▶ [Data for review]:
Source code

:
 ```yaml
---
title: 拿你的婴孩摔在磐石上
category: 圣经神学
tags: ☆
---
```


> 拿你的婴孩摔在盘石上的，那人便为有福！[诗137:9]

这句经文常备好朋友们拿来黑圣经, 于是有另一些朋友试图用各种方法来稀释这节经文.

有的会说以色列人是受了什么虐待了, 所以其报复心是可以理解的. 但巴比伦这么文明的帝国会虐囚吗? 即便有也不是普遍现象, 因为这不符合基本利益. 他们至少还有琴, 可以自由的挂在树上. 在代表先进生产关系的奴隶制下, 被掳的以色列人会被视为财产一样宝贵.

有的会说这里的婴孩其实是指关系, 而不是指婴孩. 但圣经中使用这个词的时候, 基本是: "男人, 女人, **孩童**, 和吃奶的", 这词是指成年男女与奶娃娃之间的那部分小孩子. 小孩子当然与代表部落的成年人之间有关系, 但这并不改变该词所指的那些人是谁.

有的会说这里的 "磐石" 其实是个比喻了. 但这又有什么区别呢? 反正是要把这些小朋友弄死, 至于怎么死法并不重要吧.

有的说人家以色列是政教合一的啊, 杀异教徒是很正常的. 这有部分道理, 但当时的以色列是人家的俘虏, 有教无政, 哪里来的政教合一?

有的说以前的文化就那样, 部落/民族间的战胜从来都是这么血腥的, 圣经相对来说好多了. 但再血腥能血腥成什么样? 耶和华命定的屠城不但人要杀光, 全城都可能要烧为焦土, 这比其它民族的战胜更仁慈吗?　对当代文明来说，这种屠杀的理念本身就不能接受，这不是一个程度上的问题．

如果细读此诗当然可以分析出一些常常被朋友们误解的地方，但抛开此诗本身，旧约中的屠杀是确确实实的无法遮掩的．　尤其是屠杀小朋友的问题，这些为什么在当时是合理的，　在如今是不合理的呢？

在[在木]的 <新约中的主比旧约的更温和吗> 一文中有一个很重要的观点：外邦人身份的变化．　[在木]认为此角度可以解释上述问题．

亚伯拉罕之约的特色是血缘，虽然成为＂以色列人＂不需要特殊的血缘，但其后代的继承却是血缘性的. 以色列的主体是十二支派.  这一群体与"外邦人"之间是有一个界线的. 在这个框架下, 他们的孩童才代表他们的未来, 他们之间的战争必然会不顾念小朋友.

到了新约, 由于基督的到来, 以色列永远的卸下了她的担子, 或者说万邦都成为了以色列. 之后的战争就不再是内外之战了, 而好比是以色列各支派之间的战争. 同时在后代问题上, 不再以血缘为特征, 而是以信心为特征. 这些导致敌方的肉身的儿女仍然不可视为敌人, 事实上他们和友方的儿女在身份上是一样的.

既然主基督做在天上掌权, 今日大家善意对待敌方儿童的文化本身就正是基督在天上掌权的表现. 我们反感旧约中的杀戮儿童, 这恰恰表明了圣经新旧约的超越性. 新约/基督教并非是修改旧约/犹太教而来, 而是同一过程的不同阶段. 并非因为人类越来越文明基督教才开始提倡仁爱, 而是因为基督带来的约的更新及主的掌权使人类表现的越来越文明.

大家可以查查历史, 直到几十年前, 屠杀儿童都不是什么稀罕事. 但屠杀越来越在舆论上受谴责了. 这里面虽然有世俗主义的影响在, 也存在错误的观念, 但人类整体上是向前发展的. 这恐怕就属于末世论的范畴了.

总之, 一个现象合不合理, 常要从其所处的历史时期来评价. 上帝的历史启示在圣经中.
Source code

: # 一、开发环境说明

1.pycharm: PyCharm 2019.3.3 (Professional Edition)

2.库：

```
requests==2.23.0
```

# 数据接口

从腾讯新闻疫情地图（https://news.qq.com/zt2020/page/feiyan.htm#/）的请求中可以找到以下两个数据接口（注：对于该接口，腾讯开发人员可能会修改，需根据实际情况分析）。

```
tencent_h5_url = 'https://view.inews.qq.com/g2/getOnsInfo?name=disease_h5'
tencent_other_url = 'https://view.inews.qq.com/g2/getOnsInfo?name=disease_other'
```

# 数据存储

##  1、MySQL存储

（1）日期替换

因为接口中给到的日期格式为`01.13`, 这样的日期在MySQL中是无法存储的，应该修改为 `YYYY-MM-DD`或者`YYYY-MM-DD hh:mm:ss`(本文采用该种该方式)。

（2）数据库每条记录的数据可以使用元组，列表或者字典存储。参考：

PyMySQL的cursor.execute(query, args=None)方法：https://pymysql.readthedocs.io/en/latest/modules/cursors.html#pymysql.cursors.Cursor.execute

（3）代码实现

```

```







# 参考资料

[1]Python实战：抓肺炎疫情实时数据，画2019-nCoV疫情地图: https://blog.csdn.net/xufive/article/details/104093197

▶ [Work item]: Look above for the line with "如果细读此诗当然可以分析出一"; retype exactly that line, every line after it up to the line with "在这个框架下, 他们的孩童才代表他们的未来, 他们之间的战争必然会不顾念小朋友.", and that line too, nothing else.

▶ [Response to the task]:
如果细读此诗当然可以分析出一些常常被朋友们误解的地方，但抛开此诗本身，旧约中的屠杀是确确实实的无法遮掩的．　尤其是屠杀小朋友的问题，这些为什么在当时是合理的，　在如今是不合理的呢？

在[在木]的 <新约中的主比旧约的更温和吗> 一文中有一个很重要的观点：外邦人身份的变化．　[在木]认为此角度可以解释上述问题．

亚伯拉罕之约的特色是血缘，虽然成为＂以色列人＂不需要特殊的血缘，但其后代的继承却是血缘性的. 以色列的主体是十二支派.  这一群体与"外邦人"之间是有一个界线的. 在这个框架下, 他们的孩童才代表他们的未来, 他们之间的战争必然会不顾念小朋友.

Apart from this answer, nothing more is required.